In December 2013, the State Land Board approved selling 2,700 acres within the Elliott to recoup some of its losses on the property and to gauge the land’s market value. The following year the Department of State Lands launched its review of the forest’s future role as a contributor to the Common School Fund. That led to the State Land Board’s adoption, in August 2015, of a protocol to guide a potential sale of the property.

The top condition: Any purchase must be at a fair market value, as determined by a state-managed appraisal process. The protocol also contained the four conditions that are now part of the bidding process.
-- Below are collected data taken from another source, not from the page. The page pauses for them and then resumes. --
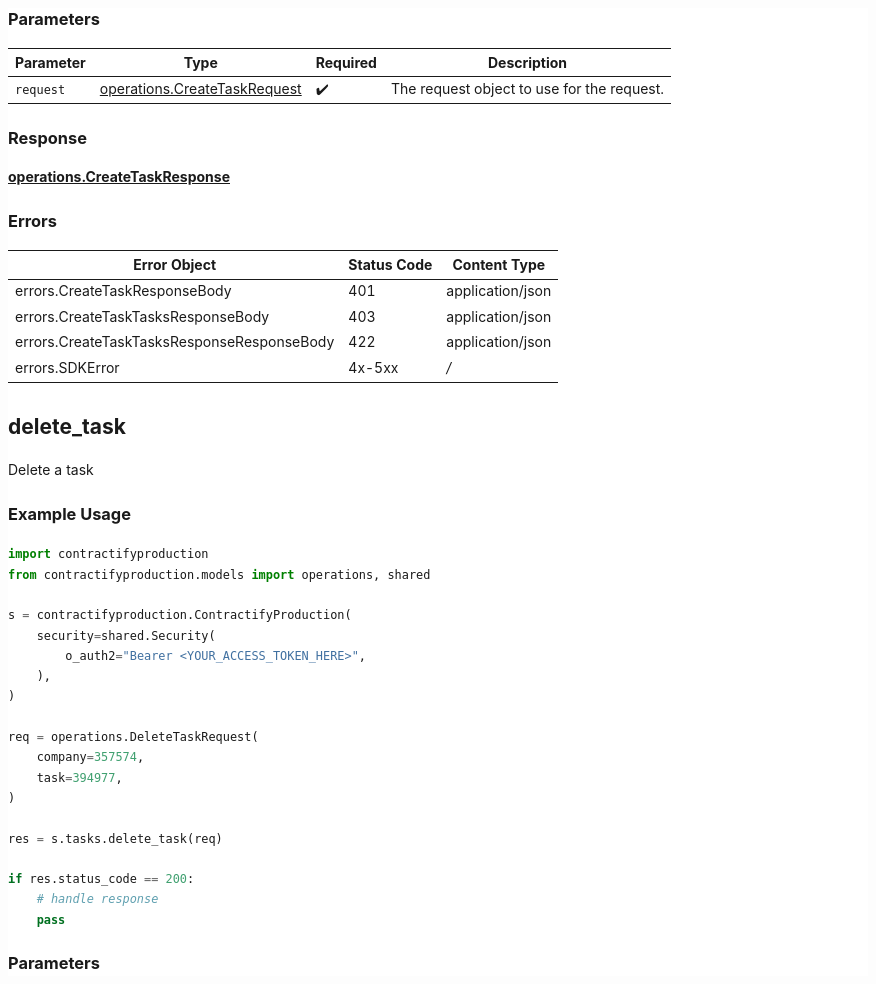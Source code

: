 ### Parameters

| Parameter                                                                    | Type                                                                         | Required                                                                     | Description                                                                  |
| ---------------------------------------------------------------------------- | ---------------------------------------------------------------------------- | ---------------------------------------------------------------------------- | ---------------------------------------------------------------------------- |
| `request`                                                                    | [operations.CreateTaskRequest](../../models/operations/createtaskrequest.md) | :heavy_check_mark:                                                           | The request object to use for the request.                                   |


### Response

**[operations.CreateTaskResponse](../../models/operations/createtaskresponse.md)**
### Errors

| Error Object                               | Status Code                                | Content Type                               |
| ------------------------------------------ | ------------------------------------------ | ------------------------------------------ |
| errors.CreateTaskResponseBody              | 401                                        | application/json                           |
| errors.CreateTaskTasksResponseBody         | 403                                        | application/json                           |
| errors.CreateTaskTasksResponseResponseBody | 422                                        | application/json                           |
| errors.SDKError                            | 4x-5xx                                     | */*                                        |

## delete_task

Delete a task

### Example Usage

```python
import contractifyproduction
from contractifyproduction.models import operations, shared

s = contractifyproduction.ContractifyProduction(
    security=shared.Security(
        o_auth2="Bearer <YOUR_ACCESS_TOKEN_HERE>",
    ),
)

req = operations.DeleteTaskRequest(
    company=357574,
    task=394977,
)

res = s.tasks.delete_task(req)

if res.status_code == 200:
    # handle response
    pass
```

### Parameters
The state hired three appraisers who were directed to consider the land’s value based on state and federal environmental protections, but without the four conditions the State Land Board has set for bidders. Appraisals ranged from $192 million to $262 million, and the Portland-based consulting firm of Mason, Bruce & Girard came up with the $220.8 million fair market value after analyzing and reconciling the three appraisals.

Here’s where the State Land Board’s balancing act kicks in. The state wants its $220.8 million asking price to meet its fiduciary responsibility to the Common School Fund, Paul said. But it’s not interested in a bidding war – indeed, offering a higher price would be outside the state protocol. What it wants instead, Paul said, is for bidders to say what other public values they could offer as part of their bid.

“It’s a unique approach,” he said.

It’s also an approach that would appear to favor environmental bidders over timber interests who need to balance their bottom line needs with the state’s desire for public benefits.  And that doesn’t sit well with Bird, the Common School Fund activist.

“The sale is about what the public wants, without the public having to pay for it,” Bird said. “The schools are being robbed.”

Interested buyers have until Nov. 15 to submit purchase plans to the state. The State Land Board hopes to wrap up the sale in December.